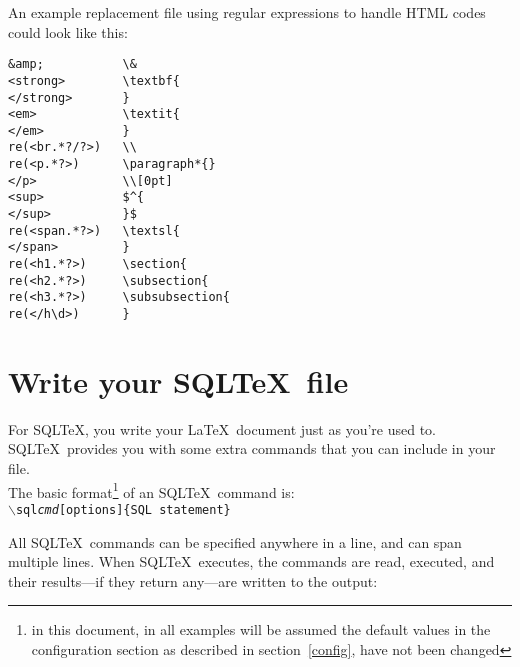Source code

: \documentclass{article}
\newcommand{\bs}{\ensuremath{\backslash}}
\newcommand{\vs}{\vspace{3mm}}
\begin{document}
An example replacement file using regular expressions to handle HTML codes could look like this:

\noindent\begin{verbatim}
&amp;           \&
<strong>        \textbf{
</strong>       }
<em>            \textit{
</em>           }
re(<br.*?/?>)   \\
re(<p.*?>)      \paragraph*{}
</p>            \\[0pt]
<sup>           $^{
</sup>          }$
re(<span.*?>)   \textsl{
</span>         }
re(<h1.*?>)     \section{
re(<h2.*?>)     \subsection{
re(<h3.*?>)     \subsubsection{
re(</h\d>)      }
\end{verbatim}

\section{Write your SQL\TeX\ file}

For SQL\TeX, you write your \LaTeX\ document just as you're used to. SQL\TeX\ provides you with
some extra commands that you can include in your file.\\
The basic format\footnote{in this document, in all examples will be assumed the default values in the
configuration section as described in section~\ref{config}, have not been changed} of an SQL\TeX\ command is: \\
\texttt{\bs sql\emph{cmd}[options]\{SQL statement\}}

\vs

All SQL\TeX\ commands can be specified anywhere in a line, and can span multiple lines.
When SQL\TeX\ executes, the commands are read, executed, and their results---if they return
any---are written to the output:

\vs
\end{document}
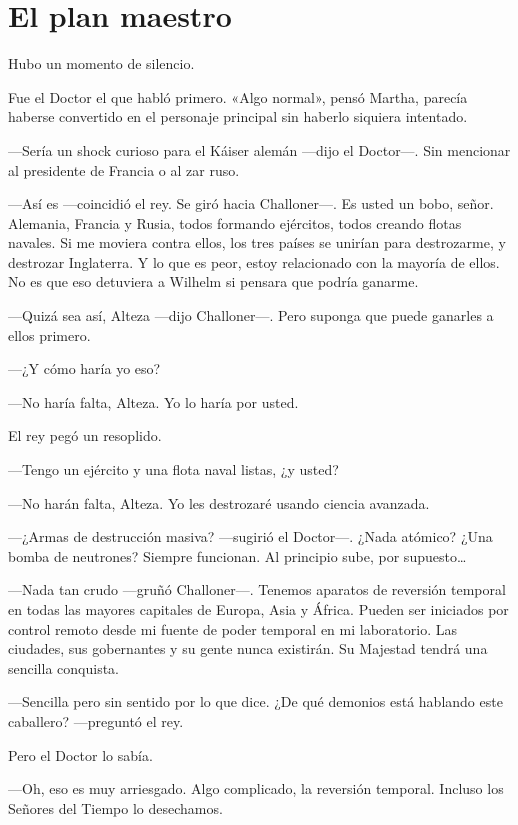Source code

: \chapter*{El plan maestro}

Hubo un momento de silencio.

Fue el Doctor el que habló primero. «Algo normal», pensó Martha, parecía
haberse convertido en el personaje principal sin haberlo siquiera
intentado.

---Sería un shock curioso para el Káiser alemán ---dijo el Doctor---.
Sin mencionar al presidente de Francia o al zar ruso.

---Así es ---coincidió el rey. Se giró hacia Challoner---. Es usted un
bobo, señor. Alemania, Francia y Rusia, todos formando ejércitos, todos
creando flotas navales. Si me moviera contra ellos, los tres países se
unirían para destrozarme, y destrozar Inglaterra. Y lo que es peor,
estoy relacionado con la mayoría de ellos. No es que eso detuviera a
Wilhelm si pensara que podría ganarme.

---Quizá sea así, Alteza ---dijo Challoner---. Pero suponga que puede
ganarles a ellos primero.

---¿Y cómo haría yo eso?

---No haría falta, Alteza. Yo lo haría por usted.

El rey pegó un resoplido.

---Tengo un ejército y una flota naval listas, ¿y usted?

---No harán falta, Alteza. Yo les destrozaré usando ciencia avanzada.

---¿Armas de destrucción masiva? ---sugirió el Doctor---. ¿Nada
atómico? ¿Una bomba de neutrones? Siempre funcionan. Al principio
sube, por supuesto\ldots{}

---Nada tan crudo ---gruñó Challoner---. Tenemos aparatos de reversión
temporal en todas las mayores capitales de Europa, Asia y África. Pueden
ser iniciados por control remoto desde mi fuente de poder temporal en mi
laboratorio. Las ciudades, sus gobernantes y su gente nunca existirán.
Su Majestad tendrá una sencilla conquista.

---Sencilla pero sin sentido por lo que dice. ¿De qué demonios está
hablando este caballero? ---preguntó el rey.

Pero el Doctor lo sabía.

---Oh, eso es muy arriesgado. Algo complicado, la reversión temporal.
Incluso los Señores del Tiempo lo desechamos.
◆ ◆ ◆
● **PROBLEM DESCRIPTION**
What lines of the preceding data include the string "haría"? Pull them out.

● **YOUR SOLUTION**
---¿Y cómo haría yo eso?
---No haría falta, Alteza. Yo lo haría por usted.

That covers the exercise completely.